Task material.
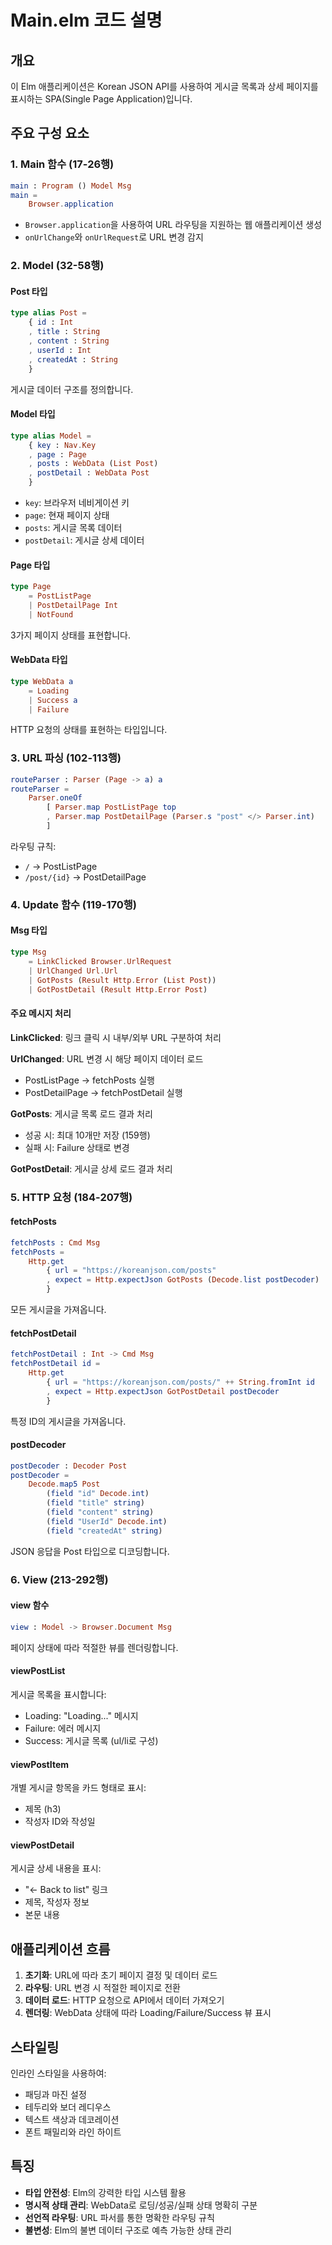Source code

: # Main.elm 코드 설명

## 개요

이 Elm 애플리케이션은 Korean JSON API를 사용하여 게시글 목록과 상세 페이지를 표시하는 SPA(Single Page Application)입니다.

## 주요 구성 요소

### 1. Main 함수 (17-26행)

```elm
main : Program () Model Msg
main =
    Browser.application
```

- `Browser.application`을 사용하여 URL 라우팅을 지원하는 웹 애플리케이션 생성
- `onUrlChange`와 `onUrlRequest`로 URL 변경 감지

### 2. Model (32-58행)

#### Post 타입
```elm
type alias Post =
    { id : Int
    , title : String
    , content : String
    , userId : Int
    , createdAt : String
    }
```
게시글 데이터 구조를 정의합니다.

#### Model 타입
```elm
type alias Model =
    { key : Nav.Key
    , page : Page
    , posts : WebData (List Post)
    , postDetail : WebData Post
    }
```
- `key`: 브라우저 네비게이션 키
- `page`: 현재 페이지 상태
- `posts`: 게시글 목록 데이터
- `postDetail`: 게시글 상세 데이터

#### Page 타입
```elm
type Page
    = PostListPage
    | PostDetailPage Int
    | NotFound
```
3가지 페이지 상태를 표현합니다.

#### WebData 타입
```elm
type WebData a
    = Loading
    | Success a
    | Failure
```
HTTP 요청의 상태를 표현하는 타입입니다.

### 3. URL 파싱 (102-113행)

```elm
routeParser : Parser (Page -> a) a
routeParser =
    Parser.oneOf
        [ Parser.map PostListPage top
        , Parser.map PostDetailPage (Parser.s "post" </> Parser.int)
        ]
```

라우팅 규칙:
- `/` → PostListPage
- `/post/{id}` → PostDetailPage

### 4. Update 함수 (119-170행)

#### Msg 타입
```elm
type Msg
    = LinkClicked Browser.UrlRequest
    | UrlChanged Url.Url
    | GotPosts (Result Http.Error (List Post))
    | GotPostDetail (Result Http.Error Post)
```

#### 주요 메시지 처리

**LinkClicked**: 링크 클릭 시 내부/외부 URL 구분하여 처리

**UrlChanged**: URL 변경 시 해당 페이지 데이터 로드
- PostListPage → fetchPosts 실행
- PostDetailPage → fetchPostDetail 실행

**GotPosts**: 게시글 목록 로드 결과 처리
- 성공 시: 최대 10개만 저장 (159행)
- 실패 시: Failure 상태로 변경

**GotPostDetail**: 게시글 상세 로드 결과 처리

### 5. HTTP 요청 (184-207행)

#### fetchPosts
```elm
fetchPosts : Cmd Msg
fetchPosts =
    Http.get
        { url = "https://koreanjson.com/posts"
        , expect = Http.expectJson GotPosts (Decode.list postDecoder)
        }
```
모든 게시글을 가져옵니다.

#### fetchPostDetail
```elm
fetchPostDetail : Int -> Cmd Msg
fetchPostDetail id =
    Http.get
        { url = "https://koreanjson.com/posts/" ++ String.fromInt id
        , expect = Http.expectJson GotPostDetail postDecoder
        }
```
특정 ID의 게시글을 가져옵니다.

#### postDecoder
```elm
postDecoder : Decoder Post
postDecoder =
    Decode.map5 Post
        (field "id" Decode.int)
        (field "title" string)
        (field "content" string)
        (field "UserId" Decode.int)
        (field "createdAt" string)
```
JSON 응답을 Post 타입으로 디코딩합니다.

### 6. View (213-292행)

#### view 함수
```elm
view : Model -> Browser.Document Msg
```
페이지 상태에 따라 적절한 뷰를 렌더링합니다.

#### viewPostList
게시글 목록을 표시합니다:
- Loading: "Loading..." 메시지
- Failure: 에러 메시지
- Success: 게시글 목록 (ul/li로 구성)

#### viewPostItem
개별 게시글 항목을 카드 형태로 표시:
- 제목 (h3)
- 작성자 ID와 작성일

#### viewPostDetail
게시글 상세 내용을 표시:
- "← Back to list" 링크
- 제목, 작성자 정보
- 본문 내용

## 애플리케이션 흐름

1. **초기화**: URL에 따라 초기 페이지 결정 및 데이터 로드
2. **라우팅**: URL 변경 시 적절한 페이지로 전환
3. **데이터 로드**: HTTP 요청으로 API에서 데이터 가져오기
4. **렌더링**: WebData 상태에 따라 Loading/Failure/Success 뷰 표시

## 스타일링

인라인 스타일을 사용하여:
- 패딩과 마진 설정
- 테두리와 보더 레디우스
- 텍스트 색상과 데코레이션
- 폰트 패밀리와 라인 하이트

## 특징

- **타입 안전성**: Elm의 강력한 타입 시스템 활용
- **명시적 상태 관리**: WebData로 로딩/성공/실패 상태 명확히 구분
- **선언적 라우팅**: URL 파서를 통한 명확한 라우팅 규칙
- **불변성**: Elm의 불변 데이터 구조로 예측 가능한 상태 관리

Task objective. Tell how many lines in the material above have the string "Success", using only the number.

Written answer. 3